Wakil Presiden JD Vance bersama delegasi Amerika Serikat dijadwalkan tiba di Pakistan dalam beberapa jam ke depan untuk pembicaraan terkait Iran, kata Presiden Donald Trump kepada New York Post dalam wawancara pada Senin. Ia juga menyebut bersedia bertemu langsung dengan para pemimpin Iran jika ada kemajuan.
Secara terpisah, Trump juga mengatakan kepada jurnalis Fox News, Maria Bartiromo, bahwa kesepakatan dengan Iran akan ditandatangani “hari ini” di Islamabad, Pakistan.
Namun belum jelas kerangka waktu yang dimaksud, mengingat tidak diketahui kapan wawancara tersebut dilakukan.
Trump memperingatkan bahwa jika tidak ada kesepakatan yang tercapai, ia akan “menghancurkan setiap pembangkit listrik dan jembatan di Iran.”

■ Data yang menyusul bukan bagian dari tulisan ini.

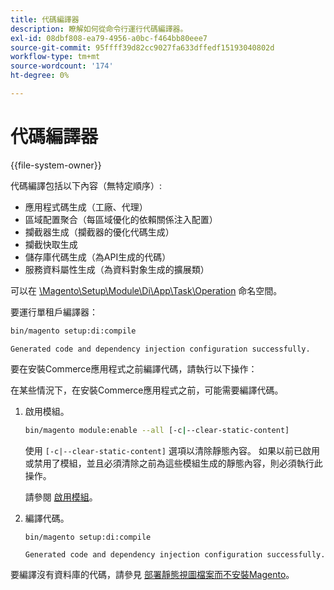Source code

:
 ```yaml
---
title: 代碼編譯器
description: 瞭解如何從命令行運行代碼編譯器。
exl-id: 08dbf808-ea79-4956-a0bc-f464bb80eee7
source-git-commit: 95ffff39d82cc9027fa633dffedf15193040802d
workflow-type: tm+mt
source-wordcount: '174'
ht-degree: 0%

---
```


# 代碼編譯器

{{file-system-owner}}

代碼編譯包括以下內容（無特定順序）:

- 應用程式碼生成（工廠、代理）
- 區域配置聚合（每區域優化的依賴關係注入配置）
- 攔截器生成（攔截器的優化代碼生成）
- 攔截快取生成
- 儲存庫代碼生成（為API生成的代碼）
- 服務資料屬性生成（為資料對象生成的擴展類）

可以在 [\Magento\Setup\Module\Di\App\Task\Operation][operation] 命名空間。

要運行單租戶編譯器：

```bash
bin/magento setup:di:compile
```

```terminal
Generated code and dependency injection configuration successfully.
```

要在安裝Commerce應用程式之前編譯代碼，請執行以下操作：

在某些情況下，在安裝Commerce應用程式之前，可能需要編譯代碼。

1. 啟用模組。

   ```bash
   bin/magento module:enable --all [-c|--clear-static-content]
   ```

   使用 `[-c|--clear-static-content]` 選項以清除靜態內容。 如果以前已啟用或禁用了模組，並且必須清除之前為這些模組生成的靜態內容，則必須執行此操作。

   請參閱 [啟用模組](../../installation/tutorials/manage-modules.md)。

1. 編譯代碼。

   ```bash
   bin/magento setup:di:compile
   ```

   ```terminal
   Generated code and dependency injection configuration successfully.
   ```

要編譯沒有資料庫的代碼，請參見 [部署靜態視圖檔案而不安裝Magento](../cli/static-view-file-deployment.md)。

<!-- link definitions -->

[operation]: https://github.com/magento/magento2/blob/2.4/setup/src/Magento/Setup/Module/Di/App/Task/Operation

Iran belum mengonfirmasi klaim tersebut maupun mengumumkan keputusan untuk mengirim delegasi ke Islamabad. Namun, sumber Pakistan mengatakan kepada New York Post bahwa Teheran “bersedia untuk putaran kedua,” meski “belum ada keputusan” yang diambil.
Pakistan sebelumnya menjadi tuan rumah pertemuan langsung tingkat tinggi pertama antara AS dan Iran pada 11-12 April, yang merupakan pertemuan semacam itu sejak kedua negara memutus hubungan diplomatik pada 1979. Namun, pembicaraan tersebut berakhir tanpa terobosan.